Recipe courtesy of Norman Van Aken
Port Wine Drunken Melon with Spanish Cheeses
- Level: Easy
- Yield: 4 to 6 servings
-
- Nutritional Analysis
- Per Serving
- Serving Size
- 1 of 4 servings
- Calories
- 206
- Total Fat
- 3
- Saturated Fat
- 1
- Carbohydrates
- 23
- Dietary Fiber
- 1
- Sugar
- 17
- Protein
- 3
- Cholesterol
- 7
- Sodium
- 75
- Total: 1 day 12 hr
- Prep: 1 day 12 hr
Ingredients
A selection of 3 to 6 different Spanish cheeses
1 bottle of port wine
1 melon, top removed and seeds scooped out (top reserved)
Directions
- Pour the port into the melon 1 to 3 days in advance of the dinner. Chill in the refrigerator with the top put back in place and wrapped in plastic wrap.
- When ready to serve:
- Remove the melon from the refrigerator and take off the wrap and top. Pour out the port from the melon into a bowl.
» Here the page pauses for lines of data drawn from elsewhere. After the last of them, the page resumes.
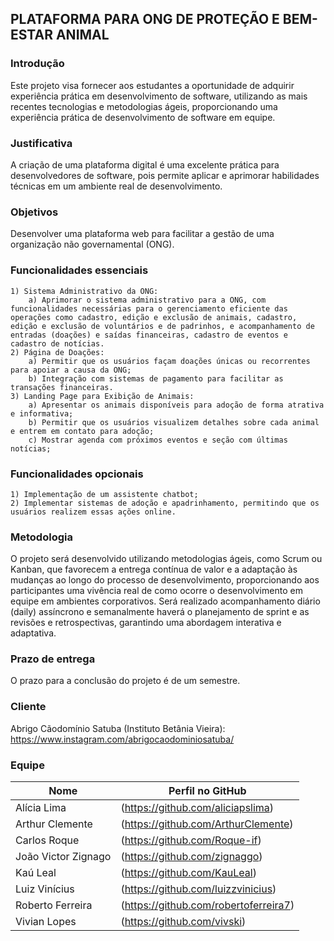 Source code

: ## PLATAFORMA PARA ONG DE PROTEÇÃO E BEM-ESTAR ANIMAL

### Introdução

Este projeto visa fornecer aos estudantes a oportunidade de adquirir experiência prática em desenvolvimento de software, utilizando as mais recentes tecnologias e metodologias ágeis, proporcionando uma experiência prática de desenvolvimento de software em equipe.

### Justificativa

A criação de uma plataforma digital é uma excelente prática para desenvolvedores de software, pois permite aplicar e aprimorar habilidades técnicas em um ambiente real de desenvolvimento.

### Objetivos

Desenvolver uma plataforma web para facilitar a gestão de uma organização não governamental (ONG).

### Funcionalidades essenciais

    1) Sistema Administrativo da ONG:
        a) Aprimorar o sistema administrativo para a ONG, com funcionalidades necessárias para o gerenciamento eficiente das operações como cadastro, edição e exclusão de animais, cadastro, edição e exclusão de voluntários e de padrinhos, e acompanhamento de entradas (doações) e saídas financeiras, cadastro de eventos e cadastro de notícias.
    2) Página de Doações:
        a) Permitir que os usuários façam doações únicas ou recorrentes para apoiar a causa da ONG;
        b) Integração com sistemas de pagamento para facilitar as transações financeiras.
    3) Landing Page para Exibição de Animais:
        a) Apresentar os animais disponíveis para adoção de forma atrativa e informativa;
        b) Permitir que os usuários visualizem detalhes sobre cada animal e entrem em contato para adoção;
        c) Mostrar agenda com próximos eventos e seção com últimas notícias;

### Funcionalidades opcionais

    1) Implementação de um assistente chatbot;
    2) Implementar sistemas de adoção e apadrinhamento, permitindo que os usuários realizem essas ações online.

### Metodologia

O projeto será desenvolvido utilizando metodologias ágeis, como Scrum ou Kanban, que favorecem a entrega contínua de valor e a adaptação às mudanças ao longo do processo de desenvolvimento, proporcionando aos participantes uma vivência real de como ocorre o desenvolvimento em equipe em ambientes corporativos. Será realizado acompanhamento diário (daily) assíncrono e semanalmente haverá o planejamento de sprint e as revisões e retrospectivas, garantindo uma abordagem interativa e adaptativa.

### Prazo de entrega

O prazo para a conclusão do projeto é de um semestre.

### Cliente

Abrigo Cãodomínio Satuba (Instituto Betânia Vieira): https://www.instagram.com/abrigocaodominiosatuba/

### Equipe

| Nome       | Perfil no GitHub             |
| ---------- | ---------------------------- | 
| Alícia Lima | (https://github.com/aliciapslima) |
| Arthur Clemente | (https://github.com/ArthurClemente) |
| Carlos Roque | (https://github.com/Roque-if) |
| João Victor Zignago | (https://github.com/zignaggo) |
| Kaú Leal   | (https://github.com/KauLeal) |
| Luiz Vinícius | (https://github.com/luizzvinicius) |
| Roberto Ferreira | (https://github.com/robertoferreira7) |
| Vivian Lopes | (https://github.com/vivski) |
Cut off the rind and cut the melon into pieces. Put the pieces into four cool bowls. Serve with the cheeses on a side platter.
- Note: The port could be poured back over the melon or reserved for another use.
- This is also nice with a bowl of lightly seasoned toasted almonds and some port wine.